Minggu, 19 Desember 2010

ketangguhan - ketangguhan TUHAN

Kembaliku menulis catatan sederhana untuk melepaskan rasa gerahku, melabuhkan jiwa bersama kalimat-kalimat yang sederhana untuk mudah di mengerti oleh pemikiranku. Tercengang aku di kamar ini, kamar yang kecil dan sederhana, suara kipas angin yang kecil dan suara tetesan air dari kran yang bocor menemani malamku, untuk menoreh catatan perjalanan hari ini.
Aku sedang bermimpi atau ini adalah kenyataan itulah yang terlintas dibenakku. Sosok perempuan yang pipinya mulai mengeriput sedang bersandar dibantalnya yang tipis sambil memandang dari jarak yang jauh nandisana, diseberang lautan pulau ini. Sosok anak yang lahir dari perempuan miskin, perempuan yang tidak bisa membaca karena tidak pernah sekolah, perempuan yang sering medapat pukulan dari suami, perempuan yang ditelantarkan ekonominya, perempuan yang harus mencari nafkah dan mengurusi dapur untuk anak-anak dan suaminya. Perempuan itu adalah emakku yang hari ini sudah tua dan renta selalu setia menungguku kembali dengan senyumnya yang penuh rasa damai dan menyejukkan jiwa.

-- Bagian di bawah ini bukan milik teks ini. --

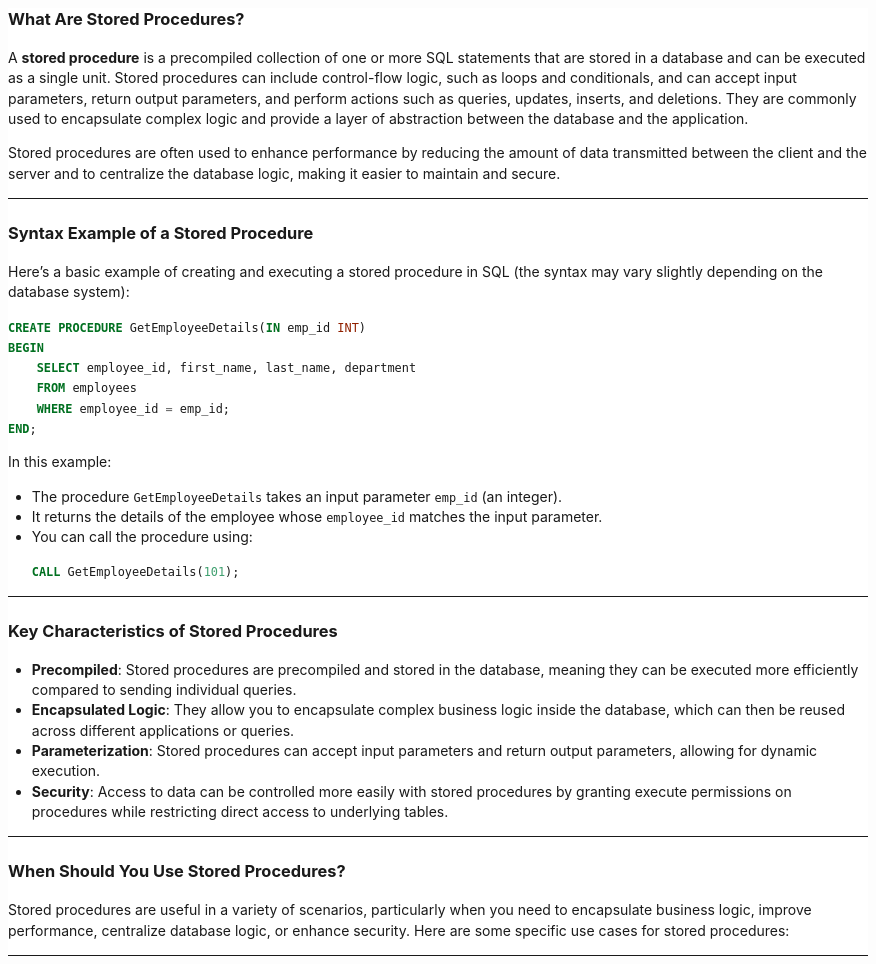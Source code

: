 ### What Are Stored Procedures?

A **stored procedure** is a precompiled collection of one or more SQL statements that are stored in a database and can be executed as a single unit. Stored procedures can include control-flow logic, such as loops and conditionals, and can accept input parameters, return output parameters, and perform actions such as queries, updates, inserts, and deletions. They are commonly used to encapsulate complex logic and provide a layer of abstraction between the database and the application.

Stored procedures are often used to enhance performance by reducing the amount of data transmitted between the client and the server and to centralize the database logic, making it easier to maintain and secure.

---

### Syntax Example of a Stored Procedure

Here’s a basic example of creating and executing a stored procedure in SQL (the syntax may vary slightly depending on the database system):

```sql
CREATE PROCEDURE GetEmployeeDetails(IN emp_id INT)
BEGIN
    SELECT employee_id, first_name, last_name, department
    FROM employees
    WHERE employee_id = emp_id;
END;
```

In this example:
- The procedure `GetEmployeeDetails` takes an input parameter `emp_id` (an integer).
- It returns the details of the employee whose `employee_id` matches the input parameter.
- You can call the procedure using:
  ```sql
  CALL GetEmployeeDetails(101);
  ```

---

### Key Characteristics of Stored Procedures

- **Precompiled**: Stored procedures are precompiled and stored in the database, meaning they can be executed more efficiently compared to sending individual queries.
- **Encapsulated Logic**: They allow you to encapsulate complex business logic inside the database, which can then be reused across different applications or queries.
- **Parameterization**: Stored procedures can accept input parameters and return output parameters, allowing for dynamic execution.
- **Security**: Access to data can be controlled more easily with stored procedures by granting execute permissions on procedures while restricting direct access to underlying tables.

---

### When Should You Use Stored Procedures?

Stored procedures are useful in a variety of scenarios, particularly when you need to encapsulate business logic, improve performance, centralize database logic, or enhance security. Here are some specific use cases for stored procedures:

---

Hari ini anak perempuan itu sedang bertarung dengan hidup, mengejar mimpi, mengubah dunia untuk kebahagiaan sang emak, seorang anak yang berani melewati gelapnya malam, teriknya sengatan matahari, menembus hujan, jalan yang terjal serta onak dan duri di setiap perjalanan hidupnya. Berani bermimpi dan berkhayal itu adalah sesuatu yang mengasyikkan, maka jangan pernah berhenti untuk bermimpi. Ingat puisinya rendra kira-kira seperti ini bunyinya: …hidup tidaklah untuk mengeluh dan mengaduh. Hidup adalah untuk mengolah hidup, bekerja membolak balikkan tanah, memasuki rahasia langit dan samudra serta mencipta dan mengukir dunia. Kita menyandang tugas karena tugas adalah tugas, bukan demi surga atau neraka. Tetapi karena kehormatan seorang manusia. Karena sesungguhnya kita bukan debu, meski kita telah reot, tua renta dan kelabu. Kita adalah kepribadian dan harga kita adalah kehormatan kita. Tolehlah lagi kebelakang, kemasa silam yang tak seorangpun kuasa menghapuskannya…. Puisinya rendra menjadikan semangatku berkobar seperti api yang akan selalu siap membakar sanubariku untuk maraih mimpi-mimpi.

Dari perkampungan yang kecil aku memulai, dari keluarga yang sederhana aku memulai, seorang bapak dari buruh tani yang terkadang bagi hasil panen yang tidak adil dari pemilik tanah, seorang ibu yang berjualan di pinggiran kaki lima setiap harinya. Kalau dihitung mungkin sekitar dua puluh ribu pendapatan ibu dalam satu hari sedangkan bapak tidak menentu entah berapa pendapatannya. Sepuluh bersaudara yang harus dihidupi oleh orang tuaku, aku adalah anak ke-Sembilan dari sepuluh bersaudara tak ada yang sekolah yang sampai di perguruan tinggi dari sepuluh bersaudara kecuali aku. Semua itu bukan salah orang tuaku ataupun saudaraku tapi ada system ini yang tidak adil untuk orang-orang seperti keluargaku, bayangkan saja ibuku mengahabiskan waktu seharian di tengah sengatan panasnya matahari tapi hanya bisa mendapat uang dua puluh ribu sedangkan seorang penguasa negeri ini hanya dengan menandatangai suatu dokumen mendapat uang hampir sepuluh juta. Ini adalah ketidakadilan, aku juga tidak menyalahkan tuhan tapi ada upaya penindasan yang tersistematis yang di lakukan oleh penguasa dan konglomerat negeri ini.